Stored data:
<<<<
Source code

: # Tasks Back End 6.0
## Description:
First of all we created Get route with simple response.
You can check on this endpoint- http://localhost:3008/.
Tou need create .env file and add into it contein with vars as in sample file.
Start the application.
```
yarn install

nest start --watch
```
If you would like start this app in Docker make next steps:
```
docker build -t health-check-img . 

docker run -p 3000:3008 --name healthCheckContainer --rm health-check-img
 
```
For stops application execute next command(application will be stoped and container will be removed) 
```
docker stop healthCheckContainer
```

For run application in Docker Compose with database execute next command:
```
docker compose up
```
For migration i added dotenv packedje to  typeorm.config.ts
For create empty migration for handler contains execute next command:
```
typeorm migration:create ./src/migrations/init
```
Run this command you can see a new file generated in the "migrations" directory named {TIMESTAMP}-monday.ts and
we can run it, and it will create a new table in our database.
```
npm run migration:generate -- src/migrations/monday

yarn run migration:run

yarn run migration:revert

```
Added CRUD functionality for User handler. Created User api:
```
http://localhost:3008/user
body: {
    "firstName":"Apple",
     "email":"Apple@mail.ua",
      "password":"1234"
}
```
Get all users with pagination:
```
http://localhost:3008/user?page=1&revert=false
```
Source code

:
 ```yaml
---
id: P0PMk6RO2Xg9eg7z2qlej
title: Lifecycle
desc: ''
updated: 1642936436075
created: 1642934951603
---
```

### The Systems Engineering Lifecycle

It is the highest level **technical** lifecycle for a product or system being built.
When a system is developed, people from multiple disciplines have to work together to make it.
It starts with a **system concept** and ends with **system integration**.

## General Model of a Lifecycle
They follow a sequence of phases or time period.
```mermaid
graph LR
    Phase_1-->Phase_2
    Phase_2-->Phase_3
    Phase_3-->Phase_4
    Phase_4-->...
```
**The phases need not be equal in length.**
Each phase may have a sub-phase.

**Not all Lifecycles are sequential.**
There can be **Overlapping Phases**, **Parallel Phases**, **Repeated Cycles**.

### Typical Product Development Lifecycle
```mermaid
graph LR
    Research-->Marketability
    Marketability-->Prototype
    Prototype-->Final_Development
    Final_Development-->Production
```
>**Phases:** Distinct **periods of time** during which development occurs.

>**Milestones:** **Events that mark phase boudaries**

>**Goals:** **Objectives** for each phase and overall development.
>>>>
<<<<
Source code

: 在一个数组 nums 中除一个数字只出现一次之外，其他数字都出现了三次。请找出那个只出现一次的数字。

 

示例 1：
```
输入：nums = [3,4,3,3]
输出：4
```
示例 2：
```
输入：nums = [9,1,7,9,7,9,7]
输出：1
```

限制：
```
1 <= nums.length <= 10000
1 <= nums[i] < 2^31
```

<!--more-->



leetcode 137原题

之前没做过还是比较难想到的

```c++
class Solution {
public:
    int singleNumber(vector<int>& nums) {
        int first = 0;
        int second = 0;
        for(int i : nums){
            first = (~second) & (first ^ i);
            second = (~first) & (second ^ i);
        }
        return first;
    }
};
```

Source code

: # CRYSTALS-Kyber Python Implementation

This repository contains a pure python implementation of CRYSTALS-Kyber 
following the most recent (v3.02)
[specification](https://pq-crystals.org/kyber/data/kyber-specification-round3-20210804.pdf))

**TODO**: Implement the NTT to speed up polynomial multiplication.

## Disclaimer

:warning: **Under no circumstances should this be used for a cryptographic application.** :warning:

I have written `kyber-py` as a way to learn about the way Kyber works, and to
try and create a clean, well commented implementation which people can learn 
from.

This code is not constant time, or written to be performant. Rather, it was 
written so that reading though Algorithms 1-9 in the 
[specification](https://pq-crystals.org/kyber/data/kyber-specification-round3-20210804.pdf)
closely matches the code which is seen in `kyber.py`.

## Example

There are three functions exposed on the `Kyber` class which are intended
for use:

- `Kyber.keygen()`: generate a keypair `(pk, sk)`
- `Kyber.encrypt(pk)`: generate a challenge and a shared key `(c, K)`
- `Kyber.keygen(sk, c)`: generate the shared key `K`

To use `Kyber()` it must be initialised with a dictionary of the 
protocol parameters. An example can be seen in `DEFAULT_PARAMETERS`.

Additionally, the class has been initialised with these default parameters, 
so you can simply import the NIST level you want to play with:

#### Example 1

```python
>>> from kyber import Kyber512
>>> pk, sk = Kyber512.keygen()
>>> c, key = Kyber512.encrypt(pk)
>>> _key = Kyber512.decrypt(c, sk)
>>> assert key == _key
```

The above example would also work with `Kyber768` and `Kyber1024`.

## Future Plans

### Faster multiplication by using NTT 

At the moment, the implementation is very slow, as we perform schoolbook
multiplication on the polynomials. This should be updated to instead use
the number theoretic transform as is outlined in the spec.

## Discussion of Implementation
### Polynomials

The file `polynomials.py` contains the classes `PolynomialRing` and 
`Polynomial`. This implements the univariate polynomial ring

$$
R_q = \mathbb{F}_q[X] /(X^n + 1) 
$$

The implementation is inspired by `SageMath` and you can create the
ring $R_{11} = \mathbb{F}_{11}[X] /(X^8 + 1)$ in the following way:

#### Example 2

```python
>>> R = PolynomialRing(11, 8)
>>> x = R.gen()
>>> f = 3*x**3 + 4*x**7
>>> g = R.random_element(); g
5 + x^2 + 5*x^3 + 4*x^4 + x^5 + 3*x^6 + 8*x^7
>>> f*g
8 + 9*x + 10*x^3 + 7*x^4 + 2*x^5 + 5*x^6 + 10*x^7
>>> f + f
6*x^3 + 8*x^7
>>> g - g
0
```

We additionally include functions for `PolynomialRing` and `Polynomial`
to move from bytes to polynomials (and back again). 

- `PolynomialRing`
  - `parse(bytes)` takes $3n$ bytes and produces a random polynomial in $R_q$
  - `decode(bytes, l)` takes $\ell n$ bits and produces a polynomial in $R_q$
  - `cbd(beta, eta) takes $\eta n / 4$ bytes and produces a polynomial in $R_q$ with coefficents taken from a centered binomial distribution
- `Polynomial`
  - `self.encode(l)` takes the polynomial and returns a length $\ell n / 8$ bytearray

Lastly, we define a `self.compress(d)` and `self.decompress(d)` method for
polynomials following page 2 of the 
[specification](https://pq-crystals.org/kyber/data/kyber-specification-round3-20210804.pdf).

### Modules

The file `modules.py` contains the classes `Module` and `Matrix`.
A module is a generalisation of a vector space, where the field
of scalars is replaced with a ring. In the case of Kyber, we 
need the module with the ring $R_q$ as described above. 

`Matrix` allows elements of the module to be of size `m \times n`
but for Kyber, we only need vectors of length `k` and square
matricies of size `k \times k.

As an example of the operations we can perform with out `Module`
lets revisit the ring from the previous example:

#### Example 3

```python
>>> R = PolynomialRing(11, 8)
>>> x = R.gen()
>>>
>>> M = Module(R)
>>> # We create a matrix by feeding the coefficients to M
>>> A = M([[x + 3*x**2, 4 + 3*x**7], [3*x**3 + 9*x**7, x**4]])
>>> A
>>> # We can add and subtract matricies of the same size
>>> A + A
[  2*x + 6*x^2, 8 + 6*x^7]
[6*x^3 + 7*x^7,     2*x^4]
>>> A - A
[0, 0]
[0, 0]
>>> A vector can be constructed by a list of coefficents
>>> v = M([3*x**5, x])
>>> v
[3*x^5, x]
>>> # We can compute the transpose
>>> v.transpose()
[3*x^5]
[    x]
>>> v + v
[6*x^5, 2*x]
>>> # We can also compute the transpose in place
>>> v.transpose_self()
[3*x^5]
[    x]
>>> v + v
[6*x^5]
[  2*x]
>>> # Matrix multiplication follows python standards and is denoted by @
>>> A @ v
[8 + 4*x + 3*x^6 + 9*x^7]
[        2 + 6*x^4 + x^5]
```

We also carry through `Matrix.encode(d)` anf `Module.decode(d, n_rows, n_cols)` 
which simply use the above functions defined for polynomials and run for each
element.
>>>>
§ **INSTRUCTIONS TO FOLLOW**: Tally, across the records, each line that contains the word "updated", and answer with nothing except the count.

§ **FINISHED EXERCISE**: 2